> [INPUT]
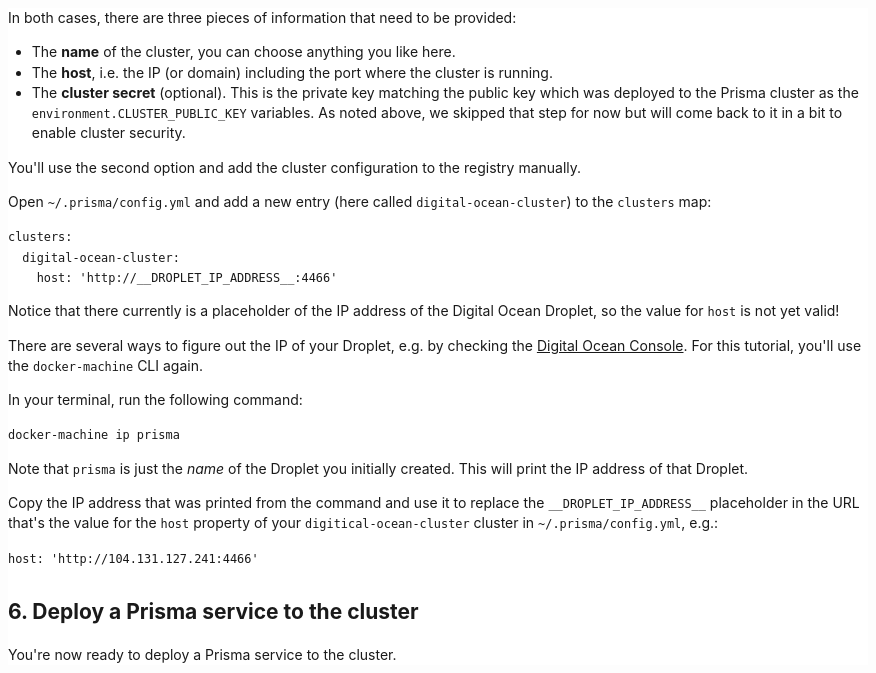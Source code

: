 In both cases, there are three pieces of information that need to be provided:

- The **name** of the cluster, you can choose anything you like here.
- The **host**, i.e. the IP (or domain) including the port where the cluster is running.
- The **cluster secret** (optional). This is the private key matching the public key which was deployed to the Prisma cluster as the `environment.CLUSTER_PUBLIC_KEY` variables. As noted above, we skipped that step for now but will come back to it in a bit to enable cluster security.

You'll use the second option and add the cluster configuration to the registry manually.

<Instruction>

Open `~/.prisma/config.yml` and add a new entry (here called `digital-ocean-cluster`) to the `clusters` map:

```yml(path="/.prisma/config.yml")
clusters:
  digital-ocean-cluster:
    host: 'http://__DROPLET_IP_ADDRESS__:4466'
```

</Instruction>

Notice that there currently is a placeholder of the IP address of the Digital Ocean Droplet, so the value for `host` is not yet valid!

There are several ways to figure out the IP of your Droplet, e.g. by checking the [Digital Ocean Console](https://cloud.digitalocean.com/droplets). For this tutorial, you'll use the `docker-machine` CLI again.

<Instruction>

In your terminal, run the following command:

```sh
docker-machine ip prisma
```

</Instruction>

Note that `prisma` is just the _name_ of the Droplet you initially created. This will print the IP address of that Droplet.

<Instruction>

Copy the IP address that was printed from the command and use it to replace the `__DROPLET_IP_ADDRESS__` placeholder in the URL that's the value for the `host` property of your `digitical-ocean-cluster` cluster in `~/.prisma/config.yml`, e.g.:

```yml(path="/.prisma/config.yml")
host: 'http://104.131.127.241:4466'
```

</Instruction>

## 6. Deploy a Prisma service to the cluster

You're now ready to deploy a Prisma service to the cluster.

<Instruction>
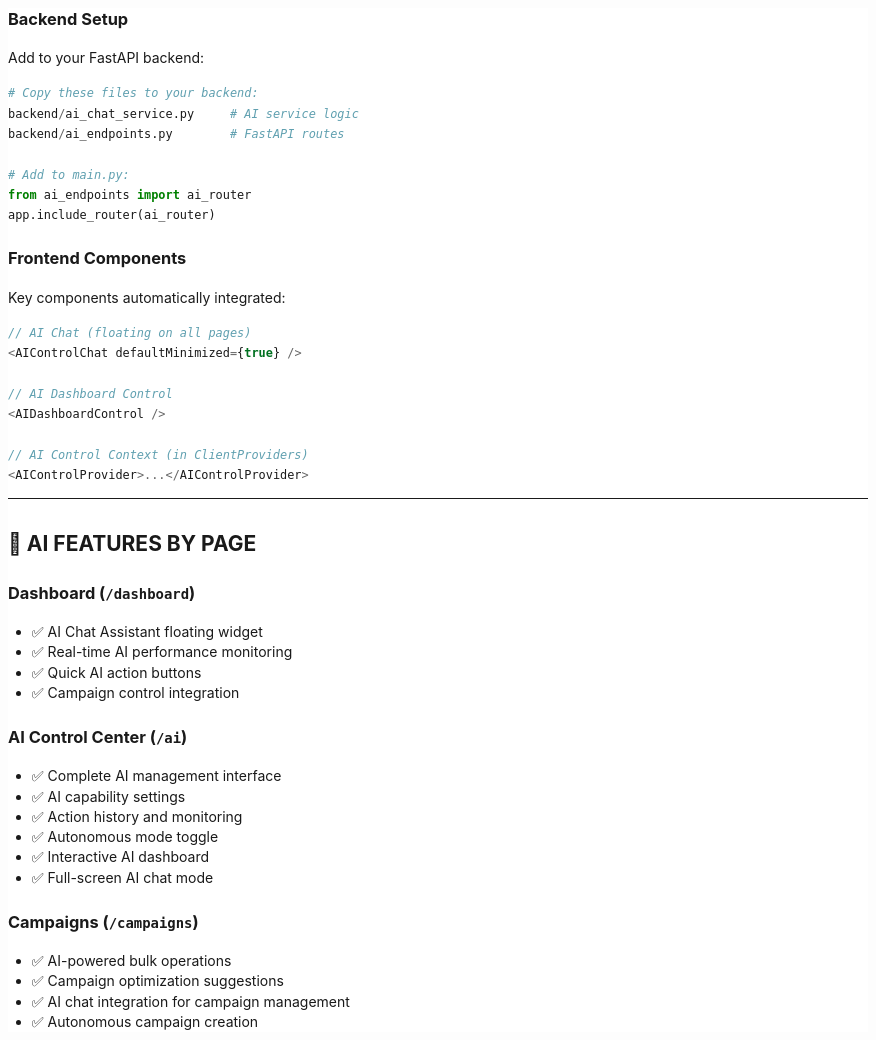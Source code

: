 ### **Backend Setup**

Add to your FastAPI backend:

```python
# Copy these files to your backend:
backend/ai_chat_service.py     # AI service logic
backend/ai_endpoints.py        # FastAPI routes

# Add to main.py:
from ai_endpoints import ai_router
app.include_router(ai_router)
```

### **Frontend Components**

Key components automatically integrated:

```typescript
// AI Chat (floating on all pages)
<AIControlChat defaultMinimized={true} />

// AI Dashboard Control
<AIDashboardControl />

// AI Control Context (in ClientProviders)
<AIControlProvider>...</AIControlProvider>
```

---

## 🎯 AI FEATURES BY PAGE

### **Dashboard** (`/dashboard`)
- ✅ AI Chat Assistant floating widget
- ✅ Real-time AI performance monitoring
- ✅ Quick AI action buttons
- ✅ Campaign control integration

### **AI Control Center** (`/ai`)
- ✅ Complete AI management interface
- ✅ AI capability settings
- ✅ Action history and monitoring
- ✅ Autonomous mode toggle
- ✅ Interactive AI dashboard
- ✅ Full-screen AI chat mode

### **Campaigns** (`/campaigns`)
- ✅ AI-powered bulk operations
- ✅ Campaign optimization suggestions
- ✅ AI chat integration for campaign management
- ✅ Autonomous campaign creation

> [EXERCISE INSTRUCTIONS] In your copy, repeat each record exactly and include no pictures.

> [SOLUTION FOR THIS EXERCISE]
Source code

: In both cases, there are three pieces of information that need to be provided:

- The **name** of the cluster, you can choose anything you like here.
- The **host**, i.e. the IP (or domain) including the port where the cluster is running.
- The **cluster secret** (optional). This is the private key matching the public key which was deployed to the Prisma cluster as the `environment.CLUSTER_PUBLIC_KEY` variables. As noted above, we skipped that step for now but will come back to it in a bit to enable cluster security.

You'll use the second option and add the cluster configuration to the registry manually.

<Instruction>

Open `~/.prisma/config.yml` and add a new entry (here called `digital-ocean-cluster`) to the `clusters` map:

```yml(path="/.prisma/config.yml")
clusters:
  digital-ocean-cluster:
    host: 'http://__DROPLET_IP_ADDRESS__:4466'
```

</Instruction>

Notice that there currently is a placeholder of the IP address of the Digital Ocean Droplet, so the value for `host` is not yet valid!

There are several ways to figure out the IP of your Droplet, e.g. by checking the [Digital Ocean Console](https://cloud.digitalocean.com/droplets). For this tutorial, you'll use the `docker-machine` CLI again.

<Instruction>

In your terminal, run the following command:

```sh
docker-machine ip prisma
```

</Instruction>

Note that `prisma` is just the _name_ of the Droplet you initially created. This will print the IP address of that Droplet.

<Instruction>

Copy the IP address that was printed from the command and use it to replace the `__DROPLET_IP_ADDRESS__` placeholder in the URL that's the value for the `host` property of your `digitical-ocean-cluster` cluster in `~/.prisma/config.yml`, e.g.:

```yml(path="/.prisma/config.yml")
host: 'http://104.131.127.241:4466'
```

</Instruction>

## 6. Deploy a Prisma service to the cluster

You're now ready to deploy a Prisma service to the cluster.

<Instruction>
Source code

: ### **Backend Setup**

Add to your FastAPI backend:

```python
# Copy these files to your backend:
backend/ai_chat_service.py     # AI service logic
backend/ai_endpoints.py        # FastAPI routes

# Add to main.py:
from ai_endpoints import ai_router
app.include_router(ai_router)
```

### **Frontend Components**

Key components automatically integrated:

```typescript
// AI Chat (floating on all pages)
<AIControlChat defaultMinimized={true} />

// AI Dashboard Control
<AIDashboardControl />

// AI Control Context (in ClientProviders)
<AIControlProvider>...</AIControlProvider>
```

---

## 🎯 AI FEATURES BY PAGE

### **Dashboard** (`/dashboard`)
- ✅ AI Chat Assistant floating widget
- ✅ Real-time AI performance monitoring
- ✅ Quick AI action buttons
- ✅ Campaign control integration

### **AI Control Center** (`/ai`)
- ✅ Complete AI management interface
- ✅ AI capability settings
- ✅ Action history and monitoring
- ✅ Autonomous mode toggle
- ✅ Interactive AI dashboard
- ✅ Full-screen AI chat mode

### **Campaigns** (`/campaigns`)
- ✅ AI-powered bulk operations
- ✅ Campaign optimization suggestions
- ✅ AI chat integration for campaign management
- ✅ Autonomous campaign creation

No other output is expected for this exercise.